GIDI was extremely impactful and beneficial to ZoomInfo employees, like Trailblazer Josh Compton. “I thought if there was a way for me to find my footing and just help others out and help them out with stuff that I figured out while working here and just being your authentic self while you’re at work, I thought it was a good idea,” says Compton.
Another benefit of having groups likeGIDI at your company is that it attracts people who want to work in a place where they can actually excel and succeed.
Trailblazer and member of Zoom In Color, Cam Johnson, ZoomInfo’s employee resource group for Black professionals, reflects on why GIDI and D&I are important to him.
“One of the new people on my team, when we were going through the interview process said it’s refreshing to see a sales leader who looks like me, and I want to be in your shoes someday,” explains Johnson.
“And the reason I’m going with ZoomInfo and I want to work with you is not only because you have a great product, it’s not only because you’re about to IPO, it’s because I see someone that looks like me being successful. And I haven’t seen that at any of the four tech companies I worked for.”
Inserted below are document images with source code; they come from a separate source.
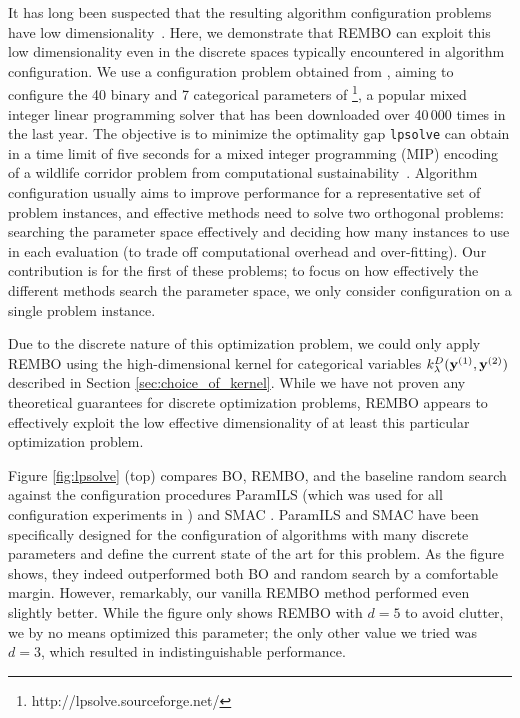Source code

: \documentclass{article}
\begin{document}
It has long been suspected that the resulting algorithm configuration problems have low dimensionality~\cite{Hutter:2009}. Here, we demonstrate that REMBO can exploit this low dimensionality even in the discrete spaces typically encountered in algorithm configuration. 
We use a configuration problem obtained from \cite{Hutter:2010}, aiming to configure the 40 binary and 7 categorical parameters of \footnote{http://lpsolve.sourceforge.net/}, a popular mixed integer linear programming solver that has been downloaded over 40\,000 times in the last year.
The objective is to minimize the optimality gap \texttt{lpsolve} can obtain in a time limit of five seconds for a mixed integer programming (MIP) encoding of a wildlife corridor problem from computational sustainability~\cite{ghs08:connection}.
Algorithm configuration usually aims to improve performance for a representative set of problem instances, and effective methods need to solve two orthogonal problems: searching the parameter space effectively and deciding how many instances to use in each evaluation (to trade off computational overhead and over-fitting). Our contribution is for the first of these problems; to focus on how effectively the different methods search the parameter space, we only consider configuration on a single problem instance.

Due to the discrete nature of this optimization problem, we could only apply REMBO using the high-dimensional kernel for categorical variables $k^D_{\lambda}(\mathbf{y}^{(1)}, \mathbf{y}^{(2)})$ described in Section \ref{sec:choice_of_kernel}. While we have not proven any theoretical guarantees for discrete optimization problems, REMBO appears to effectively exploit the low effective dimensionality of at least this particular optimization problem.


Figure \ref{fig:lpsolve} (top) compares BO, REMBO, and the baseline random search against the configuration procedures ParamILS (which was used for all configuration experiments in \cite{Hutter:2010})
and SMAC \cite{Hutter:2011}. ParamILS and SMAC have been specifically designed for the configuration of algorithms with many discrete parameters and define the current state of the art for this problem. As the figure shows, they indeed outperformed both BO and random search by a comfortable margin. However, remarkably, our vanilla REMBO method performed even slightly better. While the figure only shows REMBO with $d=5$ to avoid clutter, we by no means optimized this parameter; the only other value we tried was $d=3$, which resulted in indistinguishable performance. 
\end{document}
Why We Have GIDI, And Why You Should, Too
GIDI happened organically, and entirely through the efforts of employees who had an idea and decided to make it happen.
While this isn’t the case for all companies, we hope it can provide a framework for others.
We know the positive impact and have seen it first hand. Josh Compton reflected on what it felt like to have their first GIDI event.
“We had our first ever Diversity Day last June. That was the first big goal, to officially launch GIDI and all the ERGs. So, we had the launch of it last June, and we had a really cool event where we had set up tables outside so the employees could actually come outside,” explains Compton.
“And then, within the next two months, the previous head of GIDI had traveled to the other two offices, so Waltham, Bethesda, and Philly, and hosted their own Diversity Days, a smaller event where she had ordered cupcakes and stuff like that, and those were given out and shown to just everyone. And then just from there, GIDI just took off.”
GIDI went from just an idea, to a group at ZoomInfo that now has over 300 hundred employees actively involved.
If you get nothing else out of this origin story, walk away from it knowing that all it takes is a passion for inclusivity, and a willingness to learn , no matter what.